*** Block opens ***

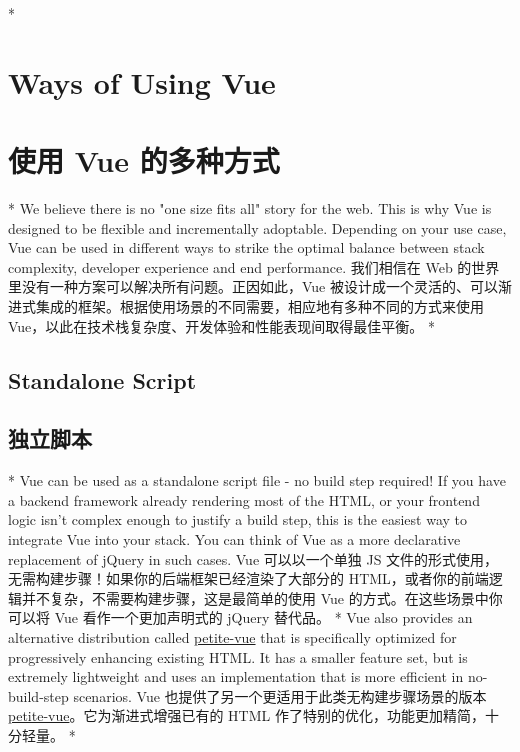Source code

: 
\begin{paracol}{2} 
 
\switchcolumn[0]*%
\section{Ways of Using Vue}
\switchcolumn
\section{使用 Vue 的多种方式}
\switchcolumn[0]*%
We believe there is no "one size fits all" story for the web. This is
why Vue is designed to be flexible and incrementally adoptable.
Depending on your use case, Vue can be used in different ways to strike
the optimal balance between stack complexity, developer experience and
end performance.
\switchcolumn
我们相信在 Web 的世界里没有一种方案可以解决所有问题。正因如此，Vue
被设计成一个灵活的、可以渐进式集成的框架。根据使用场景的不同需要，相应地有多种不同的方式来使用
Vue，以此在技术栈复杂度、开发体验和性能表现间取得最佳平衡。
\switchcolumn[0]*%
\subsection{Standalone Script}
\switchcolumn
\subsection{独立脚本}
\switchcolumn[0]*%
Vue can be used as a standalone script file - no build step required! If
you have a backend framework already rendering most of the HTML, or your
frontend logic isn't complex enough to justify a build step, this is the
easiest way to integrate Vue into your stack. You can think of Vue as a
more declarative replacement of jQuery in such cases.
\switchcolumn
Vue 可以以一个单独 JS
文件的形式使用，无需构建步骤！如果你的后端框架已经渲染了大部分的
HTML，或者你的前端逻辑并不复杂，不需要构建步骤，这是最简单的使用 Vue
的方式。在这些场景中你可以将 Vue 看作一个更加声明式的 jQuery 替代品。
\switchcolumn[0]*%
Vue also provides an alternative distribution called
\href{https://github.com/vuejs/petite-vue}{petite-vue} that is
specifically optimized for progressively enhancing existing HTML. It has
a smaller feature set, but is extremely lightweight and uses an
implementation that is more efficient in no-build-step scenarios.
\switchcolumn
Vue 也提供了另一个更适用于此类无构建步骤场景的版本
\href{https://github.com/vuejs/petite-vue}{petite-vue}。它为渐进式增强已有的
HTML 作了特别的优化，功能更加精简，十分轻量。
\switchcolumn[0]*%

\end{paracol}
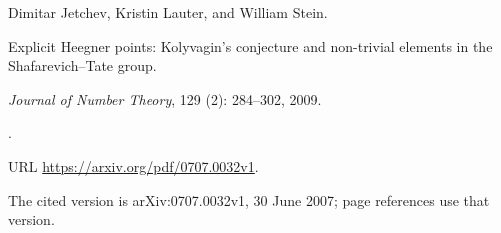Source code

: Dimitar Jetchev, Kristin Lauter, and William Stein.

\newblock Explicit {H}eegner points: {K}olyvagin's conjecture and non-trivial
  elements in the {S}hafarevich--{T}ate group.

\newblock \emph{Journal of Number Theory}, 129 (2): 284--302, 2009.

\newblock {}.

\newblock URL \url{https://arxiv.org/pdf/0707.0032v1}.

\newblock The cited version is arXiv:0707.0032v1, 30 June 2007; page references use that version.
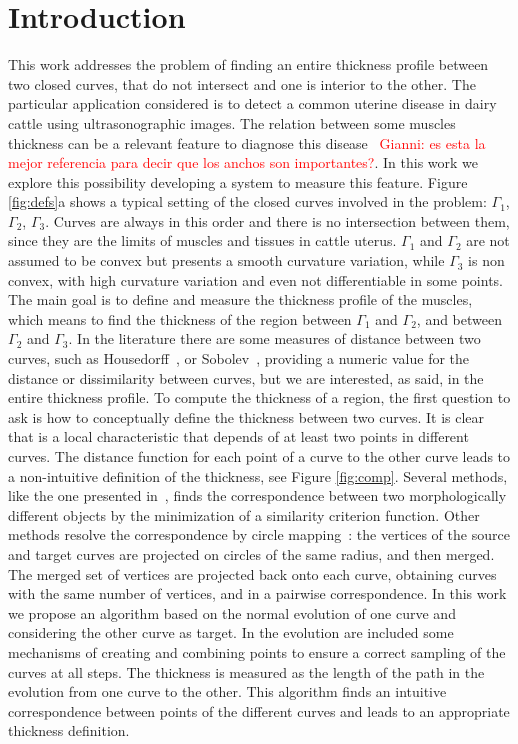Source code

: \documentclass{article}
\begin{document}
\section{Introduction}
\label{sec:intro}
This work addresses the problem of finding an entire thickness profile between two closed curves, that do not intersect and one is interior to the other. The particular application considered is to detect a common uterine disease in dairy cattle using ultrasonographic images. 
The relation between some muscles thickness can be a relevant feature to diagnose this disease~\cite{gianni2010} \textcolor{red}{Gianni: es esta la mejor referencia para decir que los anchos son importantes?}.
In this work we explore this possibility developing a system to measure this feature. Figure \ref{fig:defs}a shows a typical setting of the closed curves involved in the problem: $\Gamma_1$, $\Gamma_2$, $\Gamma_3$. Curves are always in this order and there is no intersection between them, since they are the limits of muscles and tissues in cattle uterus. $\Gamma_1$ and $\Gamma_2$ are not assumed to be convex but presents a smooth curvature variation, while $\Gamma_3$ is non convex, with high curvature variation and even not differentiable in some points. The main goal is to define and measure the thickness profile of the muscles, which means to find the thickness of the region between $\Gamma_1$ and $\Gamma_2$, and between $\Gamma_2$ and $\Gamma_3$. In the literature there are some measures of distance between two curves, such as Housedorff~\cite{libroMorel}, or Sobolev~\cite{statistics}, providing a numeric value for the distance or dissimilarity between curves, but we are interested, as said, in the entire thickness profile. To compute the thickness of a region, the first question to ask is how to conceptually define the thickness between two curves. It is clear that is a local characteristic that depends of at least two points in different curves. The distance function for each point of a curve to the other curve leads to a non-intuitive definition of the thickness, see Figure \ref{fig:comp}. Several methods, like the one presented in~\cite{paperWarping}, finds the correspondence between two morphologically different objects by the minimization of a similarity criterion function. Other methods resolve the correspondence by circle mapping~\cite{libro}: the vertices of the source and target curves are projected on circles of the same radius, and then merged. The merged set of vertices are projected back onto each curve, obtaining curves with the same number of vertices, and in a pairwise correspondence. In this work we propose an algorithm based on the normal evolution of one curve and considering the other curve as target. In the evolution are included some mechanisms of creating and combining points to ensure a correct sampling of the curves at all steps. The thickness is measured as the length of the path in the evolution from one curve to the other. This algorithm finds an intuitive correspondence between points of the different curves and leads to an appropriate thickness definition.
\end{document}
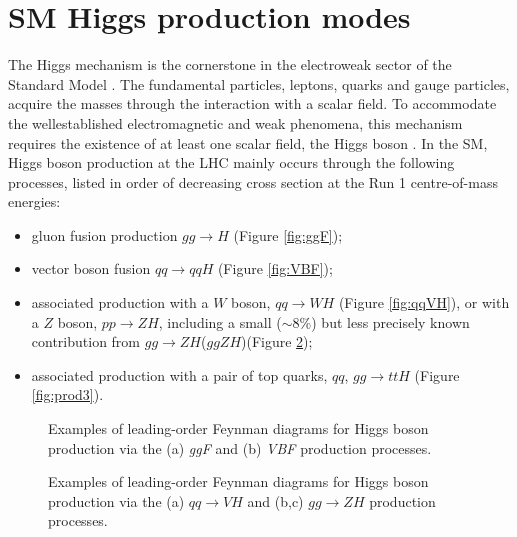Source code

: \documentclass[a4paper, oneside, 11pt, openright]{book}
\begin{document}
 		\section{SM Higgs production modes}
 			The Higgs mechanism is the cornerstone in the electroweak sector of the Standard Model \cite{weinberg_1995}. The fundamental particles, leptons, quarks and gauge particles, acquire the masses through the interaction with a scalar ﬁeld. To accommodate the wellestablished electromagnetic and weak phenomena, this mechanism requires the existence of at least one scalar ﬁeld, the Higgs boson \cite{higgs_prod}. In the SM, Higgs boson production at the LHC mainly occurs through the following processes, listed in order of decreasing cross section at the Run 1 centre-of-mass energies:
 			\begin{itemize}
 				\item gluon fusion production $gg\to H$ (Figure \ref{fig:ggF});
 				\item vector boson fusion $qq\to qqH$ (Figure \ref{fig:VBF});
 				\item associated production with a $W$ boson, $qq\to WH$ (Figure \ref{fig:qqVH}), or with a $Z$ boson, $pp\to ZH$, including a small ($\sim$8\%) but less precisely known contribution from $gg\to ZH$($ggZH$)(Figure \ref{fig:prod2});
 				\item associated production with a pair of top quarks, $qq$, $gg\to ttH$ (Figure \ref{fig:prod3}).
 			\end{itemize}
 			\begin{figure}
 				\centering
 				\caption{Examples of leading-order Feynman diagrams for Higgs boson production via the (a) \textit{ggF} and (b) \textit{VBF} production processes.}
 				\label{fig:prod1}
 			\end{figure}
 			\begin{figure}
 				\centering
 				\hspace{.2cm}
 				\hspace{.2cm}				
 				\caption{Examples of leading-order Feynman diagrams for Higgs boson production via the (a) $qq\to VH$ and (b,c) $gg\to ZH$ production processes.}
 				\label{fig:prod2}
 			\end{figure}
\end{document}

*** Block closes ***

▶ _Try it_
Transcribe the records above exactly, skipping pictures.

▶ _Answer to this task_
Source code

: 
\begin{paracol}{2} 
 
\switchcolumn[0]*%
\section{Ways of Using Vue}
\switchcolumn
\section{使用 Vue 的多种方式}
\switchcolumn[0]*%
We believe there is no "one size fits all" story for the web. This is
why Vue is designed to be flexible and incrementally adoptable.
Depending on your use case, Vue can be used in different ways to strike
the optimal balance between stack complexity, developer experience and
end performance.
\switchcolumn
我们相信在 Web 的世界里没有一种方案可以解决所有问题。正因如此，Vue
被设计成一个灵活的、可以渐进式集成的框架。根据使用场景的不同需要，相应地有多种不同的方式来使用
Vue，以此在技术栈复杂度、开发体验和性能表现间取得最佳平衡。
\switchcolumn[0]*%
\subsection{Standalone Script}
\switchcolumn
\subsection{独立脚本}
\switchcolumn[0]*%
Vue can be used as a standalone script file - no build step required! If
you have a backend framework already rendering most of the HTML, or your
frontend logic isn't complex enough to justify a build step, this is the
easiest way to integrate Vue into your stack. You can think of Vue as a
more declarative replacement of jQuery in such cases.
\switchcolumn
Vue 可以以一个单独 JS
文件的形式使用，无需构建步骤！如果你的后端框架已经渲染了大部分的
HTML，或者你的前端逻辑并不复杂，不需要构建步骤，这是最简单的使用 Vue
的方式。在这些场景中你可以将 Vue 看作一个更加声明式的 jQuery 替代品。
\switchcolumn[0]*%
Vue also provides an alternative distribution called
\href{https://github.com/vuejs/petite-vue}{petite-vue} that is
specifically optimized for progressively enhancing existing HTML. It has
a smaller feature set, but is extremely lightweight and uses an
implementation that is more efficient in no-build-step scenarios.
\switchcolumn
Vue 也提供了另一个更适用于此类无构建步骤场景的版本
\href{https://github.com/vuejs/petite-vue}{petite-vue}。它为渐进式增强已有的
HTML 作了特别的优化，功能更加精简，十分轻量。
\switchcolumn[0]*%

\end{paracol}
Source code

: Dimitar Jetchev, Kristin Lauter, and William Stein.

\newblock Explicit {H}eegner points: {K}olyvagin's conjecture and non-trivial
  elements in the {S}hafarevich--{T}ate group.

\newblock \emph{Journal of Number Theory}, 129 (2): 284--302, 2009.

\newblock {}.

\newblock URL \url{https://arxiv.org/pdf/0707.0032v1}.

\newblock The cited version is arXiv:0707.0032v1, 30 June 2007; page references use that version.
Source code

: \documentclass{article}
\begin{document}
\section{Introduction}
\label{sec:intro}
This work addresses the problem of finding an entire thickness profile between two closed curves, that do not intersect and one is interior to the other. The particular application considered is to detect a common uterine disease in dairy cattle using ultrasonographic images. 
The relation between some muscles thickness can be a relevant feature to diagnose this disease~\cite{gianni2010} \textcolor{red}{Gianni: es esta la mejor referencia para decir que los anchos son importantes?}.
In this work we explore this possibility developing a system to measure this feature. Figure \ref{fig:defs}a shows a typical setting of the closed curves involved in the problem: $\Gamma_1$, $\Gamma_2$, $\Gamma_3$. Curves are always in this order and there is no intersection between them, since they are the limits of muscles and tissues in cattle uterus. $\Gamma_1$ and $\Gamma_2$ are not assumed to be convex but presents a smooth curvature variation, while $\Gamma_3$ is non convex, with high curvature variation and even not differentiable in some points. The main goal is to define and measure the thickness profile of the muscles, which means to find the thickness of the region between $\Gamma_1$ and $\Gamma_2$, and between $\Gamma_2$ and $\Gamma_3$. In the literature there are some measures of distance between two curves, such as Housedorff~\cite{libroMorel}, or Sobolev~\cite{statistics}, providing a numeric value for the distance or dissimilarity between curves, but we are interested, as said, in the entire thickness profile. To compute the thickness of a region, the first question to ask is how to conceptually define the thickness between two curves. It is clear that is a local characteristic that depends of at least two points in different curves. The distance function for each point of a curve to the other curve leads to a non-intuitive definition of the thickness, see Figure \ref{fig:comp}. Several methods, like the one presented in~\cite{paperWarping}, finds the correspondence between two morphologically different objects by the minimization of a similarity criterion function. Other methods resolve the correspondence by circle mapping~\cite{libro}: the vertices of the source and target curves are projected on circles of the same radius, and then merged. The merged set of vertices are projected back onto each curve, obtaining curves with the same number of vertices, and in a pairwise correspondence. In this work we propose an algorithm based on the normal evolution of one curve and considering the other curve as target. In the evolution are included some mechanisms of creating and combining points to ensure a correct sampling of the curves at all steps. The thickness is measured as the length of the path in the evolution from one curve to the other. This algorithm finds an intuitive correspondence between points of the different curves and leads to an appropriate thickness definition.
\end{document}
Source code

: \documentclass[a4paper, oneside, 11pt, openright]{book}
\begin{document}
 		\section{SM Higgs production modes}
 			The Higgs mechanism is the cornerstone in the electroweak sector of the Standard Model \cite{weinberg_1995}. The fundamental particles, leptons, quarks and gauge particles, acquire the masses through the interaction with a scalar ﬁeld. To accommodate the wellestablished electromagnetic and weak phenomena, this mechanism requires the existence of at least one scalar ﬁeld, the Higgs boson \cite{higgs_prod}. In the SM, Higgs boson production at the LHC mainly occurs through the following processes, listed in order of decreasing cross section at the Run 1 centre-of-mass energies:
 			\begin{itemize}
 				\item gluon fusion production $gg\to H$ (Figure \ref{fig:ggF});
 				\item vector boson fusion $qq\to qqH$ (Figure \ref{fig:VBF});
 				\item associated production with a $W$ boson, $qq\to WH$ (Figure \ref{fig:qqVH}), or with a $Z$ boson, $pp\to ZH$, including a small ($\sim$8\%) but less precisely known contribution from $gg\to ZH$($ggZH$)(Figure \ref{fig:prod2});
 				\item associated production with a pair of top quarks, $qq$, $gg\to ttH$ (Figure \ref{fig:prod3}).
 			\end{itemize}
 			\begin{figure}
 				\centering
 				\caption{Examples of leading-order Feynman diagrams for Higgs boson production via the (a) \textit{ggF} and (b) \textit{VBF} production processes.}
 				\label{fig:prod1}
 			\end{figure}
 			\begin{figure}
 				\centering
 				\hspace{.2cm}
 				\hspace{.2cm}				
 				\caption{Examples of leading-order Feynman diagrams for Higgs boson production via the (a) $qq\to VH$ and (b,c) $gg\to ZH$ production processes.}
 				\label{fig:prod2}
 			\end{figure}
\end{document}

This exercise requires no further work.